▸ TASK DATA
◇ ◇ ◇ ◇ ◇ ◇ ◇
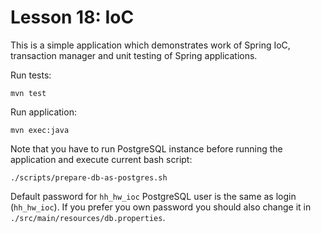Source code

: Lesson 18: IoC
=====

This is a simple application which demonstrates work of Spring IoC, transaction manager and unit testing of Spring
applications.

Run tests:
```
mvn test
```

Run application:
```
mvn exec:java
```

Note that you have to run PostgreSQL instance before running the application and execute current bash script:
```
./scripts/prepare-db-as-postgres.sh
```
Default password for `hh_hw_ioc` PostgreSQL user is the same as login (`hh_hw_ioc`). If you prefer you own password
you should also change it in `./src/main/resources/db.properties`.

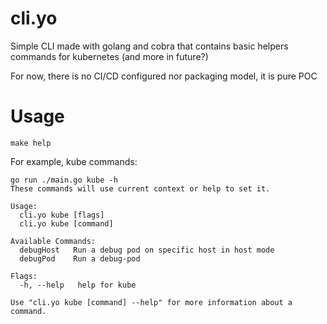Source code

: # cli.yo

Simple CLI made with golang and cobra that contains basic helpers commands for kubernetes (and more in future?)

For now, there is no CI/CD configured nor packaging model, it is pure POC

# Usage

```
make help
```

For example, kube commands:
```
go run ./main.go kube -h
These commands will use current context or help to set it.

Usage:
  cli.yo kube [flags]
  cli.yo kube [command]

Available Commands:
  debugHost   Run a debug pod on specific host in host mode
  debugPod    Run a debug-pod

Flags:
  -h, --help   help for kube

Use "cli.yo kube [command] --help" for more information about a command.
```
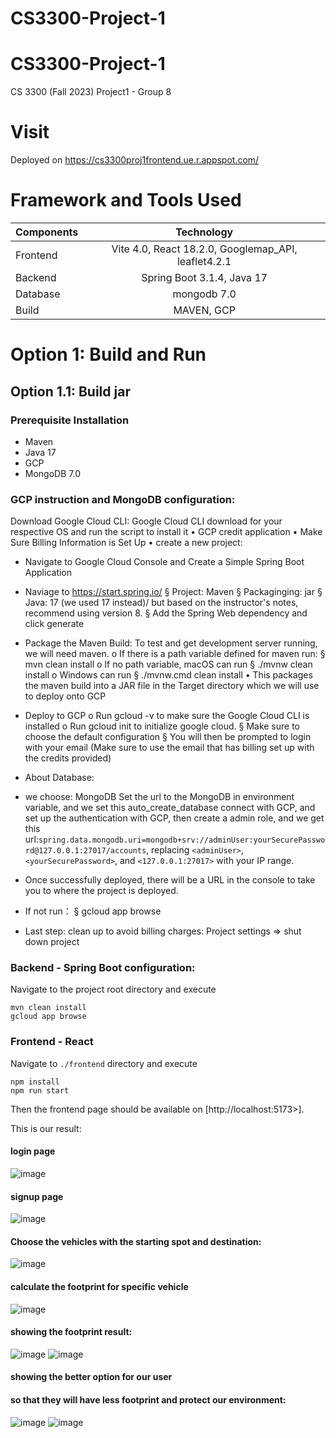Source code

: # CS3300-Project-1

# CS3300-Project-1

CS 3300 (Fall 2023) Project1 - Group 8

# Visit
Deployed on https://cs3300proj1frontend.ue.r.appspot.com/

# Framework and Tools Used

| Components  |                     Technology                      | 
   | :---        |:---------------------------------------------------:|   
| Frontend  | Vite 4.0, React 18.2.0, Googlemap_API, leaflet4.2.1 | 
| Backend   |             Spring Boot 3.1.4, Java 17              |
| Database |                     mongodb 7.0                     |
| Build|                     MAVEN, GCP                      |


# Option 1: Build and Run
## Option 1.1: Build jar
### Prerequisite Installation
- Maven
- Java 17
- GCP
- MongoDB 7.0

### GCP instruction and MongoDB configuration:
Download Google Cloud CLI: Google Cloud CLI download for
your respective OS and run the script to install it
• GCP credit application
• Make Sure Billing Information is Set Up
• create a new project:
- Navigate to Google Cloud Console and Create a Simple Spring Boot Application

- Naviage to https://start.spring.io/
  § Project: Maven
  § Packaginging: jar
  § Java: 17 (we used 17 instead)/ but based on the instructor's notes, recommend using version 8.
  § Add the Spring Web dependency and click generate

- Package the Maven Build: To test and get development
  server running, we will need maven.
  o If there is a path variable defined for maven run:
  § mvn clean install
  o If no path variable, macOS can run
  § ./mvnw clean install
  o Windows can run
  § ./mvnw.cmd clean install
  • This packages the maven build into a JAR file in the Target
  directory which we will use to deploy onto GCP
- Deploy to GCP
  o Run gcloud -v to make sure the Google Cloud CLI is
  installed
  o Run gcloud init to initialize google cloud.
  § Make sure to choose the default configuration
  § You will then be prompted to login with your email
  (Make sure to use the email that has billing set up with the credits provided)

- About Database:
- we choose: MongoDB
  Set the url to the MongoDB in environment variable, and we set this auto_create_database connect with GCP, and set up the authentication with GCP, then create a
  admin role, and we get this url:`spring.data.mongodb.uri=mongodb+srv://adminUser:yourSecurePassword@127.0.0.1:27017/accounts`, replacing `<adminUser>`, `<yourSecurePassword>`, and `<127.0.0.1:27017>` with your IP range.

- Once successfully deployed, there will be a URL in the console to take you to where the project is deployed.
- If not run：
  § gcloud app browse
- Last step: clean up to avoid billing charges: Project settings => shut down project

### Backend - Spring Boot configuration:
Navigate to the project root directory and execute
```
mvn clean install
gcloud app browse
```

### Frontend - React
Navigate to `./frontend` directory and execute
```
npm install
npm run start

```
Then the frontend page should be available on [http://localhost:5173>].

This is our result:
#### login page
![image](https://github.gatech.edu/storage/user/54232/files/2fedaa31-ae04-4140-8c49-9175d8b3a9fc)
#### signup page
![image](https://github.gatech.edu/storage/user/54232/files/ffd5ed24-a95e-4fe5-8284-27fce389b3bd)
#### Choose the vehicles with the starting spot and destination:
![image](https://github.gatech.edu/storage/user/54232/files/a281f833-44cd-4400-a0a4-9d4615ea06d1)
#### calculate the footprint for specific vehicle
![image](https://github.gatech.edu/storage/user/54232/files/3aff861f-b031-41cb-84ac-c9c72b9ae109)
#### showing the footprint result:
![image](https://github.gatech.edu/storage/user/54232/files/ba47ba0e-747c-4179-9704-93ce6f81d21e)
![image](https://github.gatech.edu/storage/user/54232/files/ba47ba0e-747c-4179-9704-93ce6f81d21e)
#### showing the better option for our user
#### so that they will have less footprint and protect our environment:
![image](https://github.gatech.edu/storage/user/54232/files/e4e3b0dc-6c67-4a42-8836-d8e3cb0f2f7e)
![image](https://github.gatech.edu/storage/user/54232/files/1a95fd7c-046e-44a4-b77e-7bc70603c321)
◇ ◇ ◇ ◇ ◇ ◇ ◇
▸ EXERCISE DETAILS
Retype only the stretch of lines above starting at the one with "- If not run：" and stopping at the one with "#### Choose the", exactly as written, with both kept.

▸ YOUR SOLUTION
- If not run：
  § gcloud app browse
- Last step: clean up to avoid billing charges: Project settings => shut down project

### Backend - Spring Boot configuration:
Navigate to the project root directory and execute
```
mvn clean install
gcloud app browse
```

### Frontend - React
Navigate to `./frontend` directory and execute
```
npm install
npm run start

```
Then the frontend page should be available on [http://localhost:5173>].

This is our result:
#### login page
![image](https://github.gatech.edu/storage/user/54232/files/2fedaa31-ae04-4140-8c49-9175d8b3a9fc)
#### signup page
![image](https://github.gatech.edu/storage/user/54232/files/ffd5ed24-a95e-4fe5-8284-27fce389b3bd)
#### Choose the vehicles with the starting spot and destination:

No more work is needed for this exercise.